++++ Dataset extract

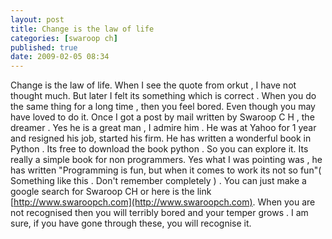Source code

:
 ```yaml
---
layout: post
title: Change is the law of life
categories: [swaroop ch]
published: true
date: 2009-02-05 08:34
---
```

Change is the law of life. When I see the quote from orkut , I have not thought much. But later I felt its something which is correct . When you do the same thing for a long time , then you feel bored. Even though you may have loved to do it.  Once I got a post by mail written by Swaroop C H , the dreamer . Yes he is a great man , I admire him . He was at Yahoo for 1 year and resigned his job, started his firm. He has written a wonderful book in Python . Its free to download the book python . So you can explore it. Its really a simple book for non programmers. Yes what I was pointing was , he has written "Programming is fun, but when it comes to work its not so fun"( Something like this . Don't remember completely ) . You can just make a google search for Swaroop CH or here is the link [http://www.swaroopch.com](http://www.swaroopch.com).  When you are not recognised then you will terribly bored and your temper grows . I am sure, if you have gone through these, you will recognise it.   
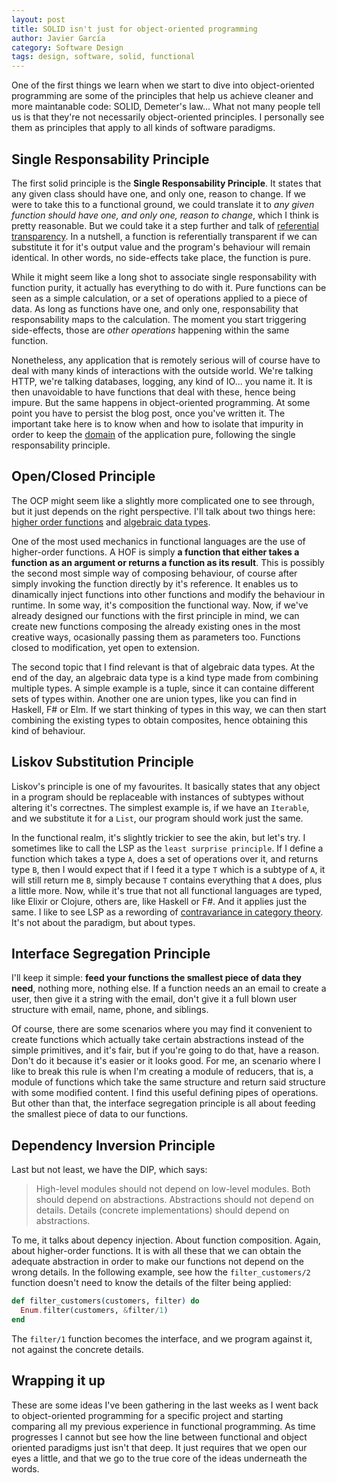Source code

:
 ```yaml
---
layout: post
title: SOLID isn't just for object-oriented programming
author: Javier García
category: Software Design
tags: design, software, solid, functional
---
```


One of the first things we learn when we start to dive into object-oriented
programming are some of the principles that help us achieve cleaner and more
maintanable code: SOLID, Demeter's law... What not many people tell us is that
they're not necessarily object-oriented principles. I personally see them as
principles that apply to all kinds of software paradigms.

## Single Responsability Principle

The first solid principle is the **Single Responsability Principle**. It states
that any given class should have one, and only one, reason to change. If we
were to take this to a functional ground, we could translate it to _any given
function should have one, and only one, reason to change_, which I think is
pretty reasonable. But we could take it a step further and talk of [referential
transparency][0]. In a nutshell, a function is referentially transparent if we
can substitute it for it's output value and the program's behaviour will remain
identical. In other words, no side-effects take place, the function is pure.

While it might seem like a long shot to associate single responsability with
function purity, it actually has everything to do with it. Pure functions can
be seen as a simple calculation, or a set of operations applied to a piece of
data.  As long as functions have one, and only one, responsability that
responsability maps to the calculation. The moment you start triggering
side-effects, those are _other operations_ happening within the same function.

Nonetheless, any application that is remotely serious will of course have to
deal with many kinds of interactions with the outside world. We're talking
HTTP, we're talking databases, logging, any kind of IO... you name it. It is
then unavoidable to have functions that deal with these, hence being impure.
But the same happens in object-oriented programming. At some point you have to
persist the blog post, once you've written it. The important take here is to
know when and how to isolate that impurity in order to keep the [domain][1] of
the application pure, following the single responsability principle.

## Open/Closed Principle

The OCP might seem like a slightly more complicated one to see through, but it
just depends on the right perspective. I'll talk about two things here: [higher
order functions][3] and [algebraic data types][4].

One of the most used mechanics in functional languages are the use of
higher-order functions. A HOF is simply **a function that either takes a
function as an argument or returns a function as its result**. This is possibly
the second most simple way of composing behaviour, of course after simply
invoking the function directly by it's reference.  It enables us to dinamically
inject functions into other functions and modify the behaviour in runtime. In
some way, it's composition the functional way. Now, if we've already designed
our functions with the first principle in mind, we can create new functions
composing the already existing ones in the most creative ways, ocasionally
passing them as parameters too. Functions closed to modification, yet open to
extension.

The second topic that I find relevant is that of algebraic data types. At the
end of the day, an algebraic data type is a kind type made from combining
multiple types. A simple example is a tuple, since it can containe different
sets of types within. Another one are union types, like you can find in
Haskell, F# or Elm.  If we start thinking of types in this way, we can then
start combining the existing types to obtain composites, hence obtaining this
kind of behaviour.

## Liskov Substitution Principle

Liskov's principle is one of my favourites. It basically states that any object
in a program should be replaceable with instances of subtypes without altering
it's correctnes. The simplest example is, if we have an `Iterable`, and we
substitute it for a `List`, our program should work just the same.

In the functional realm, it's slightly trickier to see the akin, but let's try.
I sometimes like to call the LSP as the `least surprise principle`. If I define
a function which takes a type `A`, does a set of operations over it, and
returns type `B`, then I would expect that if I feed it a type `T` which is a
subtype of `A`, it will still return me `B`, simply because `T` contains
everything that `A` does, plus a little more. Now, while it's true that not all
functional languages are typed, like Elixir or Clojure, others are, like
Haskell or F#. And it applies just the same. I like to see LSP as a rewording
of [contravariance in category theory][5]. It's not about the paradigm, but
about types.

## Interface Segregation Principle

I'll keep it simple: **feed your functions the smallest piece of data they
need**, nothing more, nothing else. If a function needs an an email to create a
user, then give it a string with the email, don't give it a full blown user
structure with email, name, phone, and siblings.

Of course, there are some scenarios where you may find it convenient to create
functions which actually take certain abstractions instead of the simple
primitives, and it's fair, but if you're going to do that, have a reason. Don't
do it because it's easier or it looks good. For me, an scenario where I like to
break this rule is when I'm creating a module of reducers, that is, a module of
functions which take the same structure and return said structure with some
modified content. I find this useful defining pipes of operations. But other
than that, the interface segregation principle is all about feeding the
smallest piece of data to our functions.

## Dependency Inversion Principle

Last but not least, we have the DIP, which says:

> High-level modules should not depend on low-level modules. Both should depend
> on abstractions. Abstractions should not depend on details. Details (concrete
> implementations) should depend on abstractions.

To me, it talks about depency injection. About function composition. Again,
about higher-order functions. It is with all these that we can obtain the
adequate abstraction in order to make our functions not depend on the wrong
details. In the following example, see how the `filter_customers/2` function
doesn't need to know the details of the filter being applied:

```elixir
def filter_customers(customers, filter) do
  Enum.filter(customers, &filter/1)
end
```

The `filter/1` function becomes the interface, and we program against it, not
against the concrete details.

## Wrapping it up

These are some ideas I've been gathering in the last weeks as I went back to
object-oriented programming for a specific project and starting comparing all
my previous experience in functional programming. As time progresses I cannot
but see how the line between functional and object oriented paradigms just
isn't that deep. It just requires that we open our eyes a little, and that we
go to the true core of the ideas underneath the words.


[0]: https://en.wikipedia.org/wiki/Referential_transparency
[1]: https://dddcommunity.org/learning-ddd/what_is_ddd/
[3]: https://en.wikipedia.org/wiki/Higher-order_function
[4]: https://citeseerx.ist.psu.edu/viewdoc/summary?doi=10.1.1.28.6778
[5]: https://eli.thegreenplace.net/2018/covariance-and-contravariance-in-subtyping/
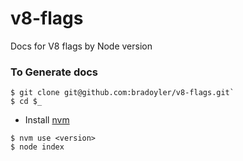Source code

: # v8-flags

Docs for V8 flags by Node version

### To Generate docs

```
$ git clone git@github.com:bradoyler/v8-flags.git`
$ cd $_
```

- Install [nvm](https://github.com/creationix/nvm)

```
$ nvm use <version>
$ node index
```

++++++++
++++ Dataset extract

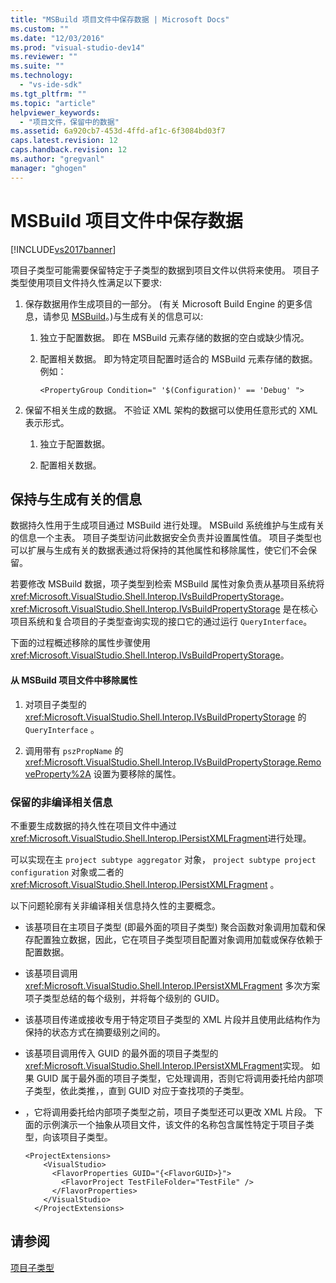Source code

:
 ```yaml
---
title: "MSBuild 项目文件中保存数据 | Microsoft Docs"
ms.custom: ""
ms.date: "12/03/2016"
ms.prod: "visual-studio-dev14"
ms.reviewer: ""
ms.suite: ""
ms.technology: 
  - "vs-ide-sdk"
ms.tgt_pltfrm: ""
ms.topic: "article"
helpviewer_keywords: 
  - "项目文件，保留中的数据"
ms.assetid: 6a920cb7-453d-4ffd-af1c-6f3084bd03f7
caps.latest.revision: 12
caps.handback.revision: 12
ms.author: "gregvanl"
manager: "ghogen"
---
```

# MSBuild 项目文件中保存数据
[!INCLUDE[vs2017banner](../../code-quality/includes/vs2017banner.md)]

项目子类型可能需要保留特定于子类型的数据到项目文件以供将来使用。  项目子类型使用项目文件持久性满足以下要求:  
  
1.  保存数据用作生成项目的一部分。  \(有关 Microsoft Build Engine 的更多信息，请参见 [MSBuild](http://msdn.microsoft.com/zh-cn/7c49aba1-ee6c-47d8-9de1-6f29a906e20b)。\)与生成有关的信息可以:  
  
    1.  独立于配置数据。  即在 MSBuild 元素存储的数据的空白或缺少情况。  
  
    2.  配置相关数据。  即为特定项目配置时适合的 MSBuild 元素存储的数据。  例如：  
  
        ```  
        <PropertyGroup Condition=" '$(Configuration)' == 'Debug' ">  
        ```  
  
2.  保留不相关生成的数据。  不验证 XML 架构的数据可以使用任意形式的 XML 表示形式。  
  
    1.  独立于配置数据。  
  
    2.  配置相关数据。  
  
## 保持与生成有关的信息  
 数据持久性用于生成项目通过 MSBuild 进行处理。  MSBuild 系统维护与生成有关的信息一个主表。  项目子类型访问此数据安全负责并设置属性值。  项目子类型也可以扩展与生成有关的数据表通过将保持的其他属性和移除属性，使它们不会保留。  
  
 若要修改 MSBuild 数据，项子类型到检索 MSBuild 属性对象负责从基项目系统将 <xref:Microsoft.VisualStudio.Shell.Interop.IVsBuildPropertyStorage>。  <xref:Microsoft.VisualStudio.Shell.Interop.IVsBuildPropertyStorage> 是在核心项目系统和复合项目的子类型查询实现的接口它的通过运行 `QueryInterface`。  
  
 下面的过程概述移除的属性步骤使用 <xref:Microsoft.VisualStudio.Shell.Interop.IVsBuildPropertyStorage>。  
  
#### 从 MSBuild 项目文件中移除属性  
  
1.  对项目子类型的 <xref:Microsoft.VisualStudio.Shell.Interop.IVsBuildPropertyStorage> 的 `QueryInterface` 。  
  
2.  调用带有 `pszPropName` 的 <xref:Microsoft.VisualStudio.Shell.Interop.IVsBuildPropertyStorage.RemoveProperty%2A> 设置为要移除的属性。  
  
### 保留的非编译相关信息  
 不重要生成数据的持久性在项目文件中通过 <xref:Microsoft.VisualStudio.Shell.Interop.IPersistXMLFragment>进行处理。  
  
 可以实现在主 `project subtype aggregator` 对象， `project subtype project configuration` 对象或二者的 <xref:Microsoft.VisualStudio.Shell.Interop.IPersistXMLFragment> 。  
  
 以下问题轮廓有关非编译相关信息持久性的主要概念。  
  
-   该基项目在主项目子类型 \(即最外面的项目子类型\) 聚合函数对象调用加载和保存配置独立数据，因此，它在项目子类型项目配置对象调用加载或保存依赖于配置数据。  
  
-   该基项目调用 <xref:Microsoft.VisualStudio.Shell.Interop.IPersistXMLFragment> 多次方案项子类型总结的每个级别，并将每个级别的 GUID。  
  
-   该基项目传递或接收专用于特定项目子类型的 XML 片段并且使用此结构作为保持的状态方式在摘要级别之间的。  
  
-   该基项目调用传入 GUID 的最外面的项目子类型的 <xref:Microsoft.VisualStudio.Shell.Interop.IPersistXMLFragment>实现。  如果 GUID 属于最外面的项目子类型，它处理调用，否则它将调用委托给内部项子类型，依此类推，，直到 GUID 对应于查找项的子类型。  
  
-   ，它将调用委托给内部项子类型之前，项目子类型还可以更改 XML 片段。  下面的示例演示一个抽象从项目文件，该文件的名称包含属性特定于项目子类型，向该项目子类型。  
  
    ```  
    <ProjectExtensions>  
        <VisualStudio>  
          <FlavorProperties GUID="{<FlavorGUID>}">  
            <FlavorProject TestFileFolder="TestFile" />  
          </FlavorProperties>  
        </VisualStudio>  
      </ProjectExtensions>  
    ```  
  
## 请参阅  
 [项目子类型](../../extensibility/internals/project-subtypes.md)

++++++++
++++ Dataset extract

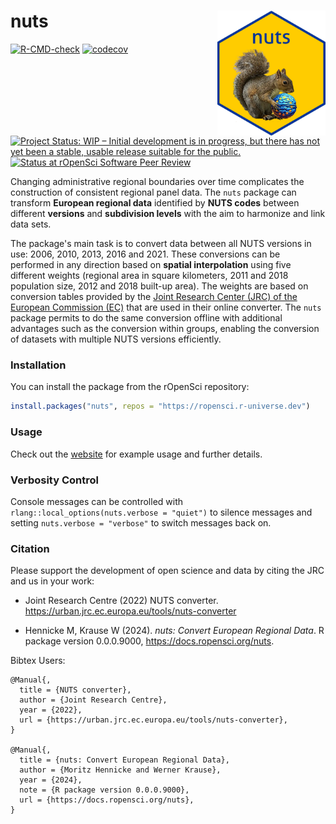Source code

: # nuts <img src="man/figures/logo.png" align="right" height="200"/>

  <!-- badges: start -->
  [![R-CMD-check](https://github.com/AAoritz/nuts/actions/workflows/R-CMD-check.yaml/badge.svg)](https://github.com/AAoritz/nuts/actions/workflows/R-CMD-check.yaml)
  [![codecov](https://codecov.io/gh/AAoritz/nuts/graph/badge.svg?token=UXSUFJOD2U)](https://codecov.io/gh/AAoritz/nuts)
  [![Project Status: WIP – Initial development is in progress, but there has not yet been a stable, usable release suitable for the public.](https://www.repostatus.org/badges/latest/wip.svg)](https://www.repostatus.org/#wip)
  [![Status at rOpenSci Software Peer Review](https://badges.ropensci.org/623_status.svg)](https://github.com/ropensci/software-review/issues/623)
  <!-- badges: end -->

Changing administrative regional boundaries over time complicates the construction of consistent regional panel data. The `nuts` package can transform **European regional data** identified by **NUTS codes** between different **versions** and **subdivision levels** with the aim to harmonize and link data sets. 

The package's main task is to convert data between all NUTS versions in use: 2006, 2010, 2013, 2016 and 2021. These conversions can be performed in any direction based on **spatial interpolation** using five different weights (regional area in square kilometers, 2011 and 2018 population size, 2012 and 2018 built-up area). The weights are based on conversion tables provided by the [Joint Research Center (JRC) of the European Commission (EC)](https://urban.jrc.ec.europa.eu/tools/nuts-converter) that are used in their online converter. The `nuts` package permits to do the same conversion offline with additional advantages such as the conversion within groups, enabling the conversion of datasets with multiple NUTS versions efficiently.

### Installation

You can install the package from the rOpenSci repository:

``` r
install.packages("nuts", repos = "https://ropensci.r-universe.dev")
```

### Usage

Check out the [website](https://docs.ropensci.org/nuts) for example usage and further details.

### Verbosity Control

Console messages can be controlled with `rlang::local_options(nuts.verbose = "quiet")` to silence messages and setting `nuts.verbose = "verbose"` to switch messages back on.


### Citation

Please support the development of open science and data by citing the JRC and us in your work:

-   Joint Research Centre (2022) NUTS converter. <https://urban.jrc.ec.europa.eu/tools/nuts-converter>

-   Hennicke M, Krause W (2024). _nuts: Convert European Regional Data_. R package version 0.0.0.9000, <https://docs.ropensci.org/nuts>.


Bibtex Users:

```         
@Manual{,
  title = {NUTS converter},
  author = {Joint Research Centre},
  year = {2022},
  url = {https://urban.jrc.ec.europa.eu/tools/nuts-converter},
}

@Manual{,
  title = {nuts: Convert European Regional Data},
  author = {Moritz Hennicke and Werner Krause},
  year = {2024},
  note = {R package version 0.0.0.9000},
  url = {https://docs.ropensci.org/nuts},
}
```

++++++++

Exercise:
Search the entries above for lines containing the word "topic", and copy each one.

Response area:
The second topic that I find relevant is that of algebraic data types. At the
ms.topic: "article"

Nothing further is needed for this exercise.